Sorry, Senator Franken: Facebook Neutrality Is Impossible

Sorry, Senator Franken: Facebook Neutrality Is Impossible

by Kaila Colbin , Featured Contributor, November 10, 2017

“As tech giants become a new kind of Internet gatekeeper,” said Senator Al Franken this week, “I believe the same basic principles of net neutrality should apply here. No one company should have the power to pick and choose which content reaches consumers and which doesn’t.”

He went on: “Facebook, Google, and Amazon, like ISPs, should be neutral in their treatment of the flow of lawful information and commerce on their platform.”

Sorry, Senator Franken: Facebook Neutrality Is Impossible | DeviceDaily.comIt sounds reasonable. After all, he is speaking in defense of private citizens’ right to choose. Surely we should be the ones to decide what content we consume, not some faceless Silicon Valley behemoth.

But while it sounds reasonable, Franken’s declaration is, in fact, impossible.

The idea behind neutrality is to have no opinion, to not favor one option over another. A phone line is neutral about the audio that passes through it. Radio waves transmit music and news equally. The Internet itself is neutral about the content it disseminates.

But these companies are not, and have never been, neutral.
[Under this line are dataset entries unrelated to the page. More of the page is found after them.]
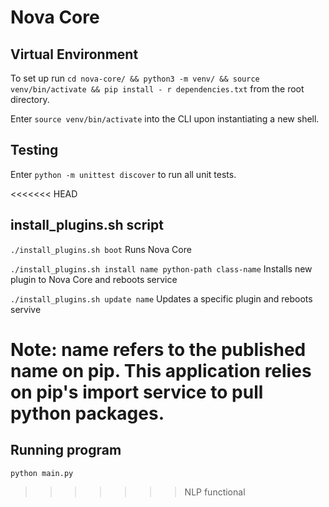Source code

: # Nova Core

## Virtual Environment
To set up run `cd nova-core/ && python3 -m venv/ && source venv/bin/activate && pip install - r dependencies.txt` from the root directory.


Enter `source venv/bin/activate` into the CLI upon instantiating a new shell.

## Testing
Enter `python -m unittest discover` to run all unit tests.

<<<<<<< HEAD
## install_plugins.sh script

`./install_plugins.sh boot` Runs Nova Core

`./install_plugins.sh install name python-path class-name` Installs new plugin to Nova Core and reboots service

`./install_plugins.sh update name` Updates a specific plugin and reboots servive

Note: name refers to the published name on pip.  This application relies on pip's import service to pull python packages.
=======
## Running program 
`python main.py`
>>>>>>> NLP functional
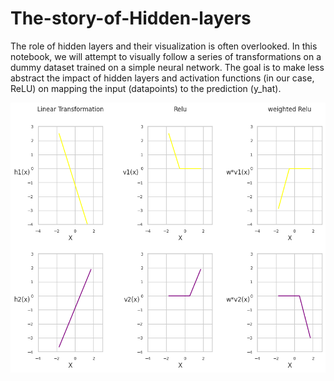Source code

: # The-story-of-Hidden-layers

The role of hidden layers and their visualization is often overlooked. In this notebook, we will attempt to visually follow a series of transformations on a dummy dataset trained on a simple neural network. The goal is to make less abstract the impact of hidden layers and activation functions (in our case, ReLU) on mapping the input (datapoints) to the prediction (y_hat).

![](visualization.png)
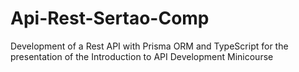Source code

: # Api-Rest-Sertao-Comp
Development of a Rest API with Prisma ORM and TypeScript for the presentation of the Introduction to API Development Minicourse
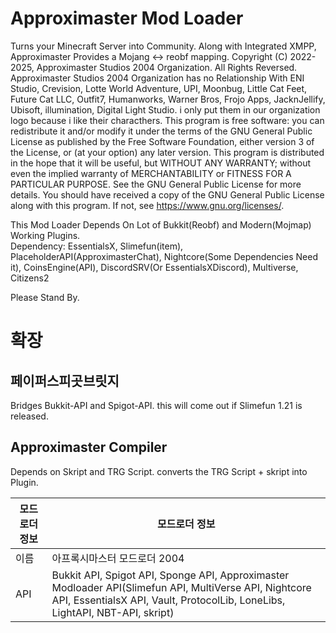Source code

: # Approximaster Mod Loader  

Turns your Minecraft Server into Community. Along with Integrated XMPP, Approximaster Provides a Mojang <-> reobf mapping.
Copyright (C) 2022-2025, Approximaster Studios 2004 Organization. All Rights Reversed. Approximaster Studios 2004 Organization has no Relationship With ENI Studio, Crevision, Lotte World Adventure, UPI, Moonbug, Little Cat Feet, Future Cat LLC, Outfit7, Humanworks, Warner Bros, Frojo Apps, JacknJellify, Ubisoft, illumination, Digital Light Studio. i only put them in our organization logo because i like their characthers. This program is free software: you can redistribute it and/or modify it under the terms of the GNU General Public License as published by the Free Software Foundation, either version 3 of the License, or (at your option) any later version. This program is distributed in the hope that it will be useful, but WITHOUT ANY WARRANTY; without even the implied warranty of MERCHANTABILITY or FITNESS FOR A PARTICULAR PURPOSE. See the GNU General Public License for more details. You should have received a copy of the GNU General Public License along with this program. If not, see <https://www.gnu.org/licenses/>.

This Mod Loader Depends On Lot of Bukkit(Reobf) and Modern(Mojmap) Working Plugins.\
Dependency:
EssentialsX, Slimefun(item), PlaceholderAPI(ApproximasterChat), Nightcore(Some Dependencies Need it), CoinsEngine(API), DiscordSRV(Or EssentialsXDiscord), Multiverse, Citizens2

Please Stand By.

# 확장

## 페이퍼스피곳브릿지
Bridges Bukkit-API and Spigot-API. this will come out if Slimefun 1.21 is released.

## Approximaster Compiler

Depends on Skript and TRG Script.
converts the TRG Script + skript into Plugin.

| 모드로더 정보 | 모드로더 정보 |
|--------------|----------------|
| 이름 | 아프록시마스터 모드로더 2004 |
| API | Bukkit API, Spigot API, Sponge API, Approximaster Modloader API(Slimefun API, MultiVerse API, Nightcore API, EssentialsX API, Vault, ProtocolLib, LoneLibs, LightAPI, NBT-API, skript)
Let’s look at Google. Not only is Google not neutral, the entire purpose of the service is to not be neutral.

Google doesn’t exist to find you just any content. It exists to find you the “best” content, meaning the search results most relevant to your query.

And what Google understands — perhaps more than Franken — is that “relevant” is a subjective term. What is relevant to me may not be relevant to you. You and I may be looking for different answers to the same question. And so the task before Google is not just to find the best result; it’s to find your best result.

Not neutral.

And take Facebook. Despite its principals’ constant protestations that it is just a platform, it has been making editorial decisions from the company’s inception.

Facebook doesn’t exist to show you just any content. It exists to show you the most compelling content, the content that will keep you coming back for more.

If Facebook didn’t take algorithmically editorial steps to favor content you find interesting, its business would fall apart.

Not neutral.

Last week, Mark Zuckerberg warned on an earnings call that profits would go down as the company invested more in ensuring bad actors can’t abuse the platform. “Protecting our community,” he said, “is more important than maximizing profits.”

During last week’s hearings, Senator Franken asked Facebook general counsel Colin Stretch whether the social media giant would commit to refusing political ads that were paid for in rubles. Stretch fumbled his answer, with Franken more and more appalled — after all, other than inappropriately influencing public opinion, what possible reason could anyone have to buy political ads in rubles?

But the point Stretch was trying to make was that currency is only one indicator of whether an ad is from a foreign actor or not — and an exceptionally easy one to fake. If Facebook really wants to stop foreign governments from interfering in our political process, they will have to look at many more indicators.

In this regard, I’m sure they have Franken’s support — whatever it takes to fix the problem of foreign actors influencing American public opinion.

But in the end, both Zuckerberg’s comments and Franken’s grilling of Stretch point towards the same outcome: Facebook will be deciding who the bad actors are, what content is reliable, what you should be allowed to see.

It’s the very opposite of neutral.

Facebook and Google are the arbiters of what we see, read and buy. And while we should be concerned, neutrality isn’t the answer.

Maybe we can find a better solution on Google.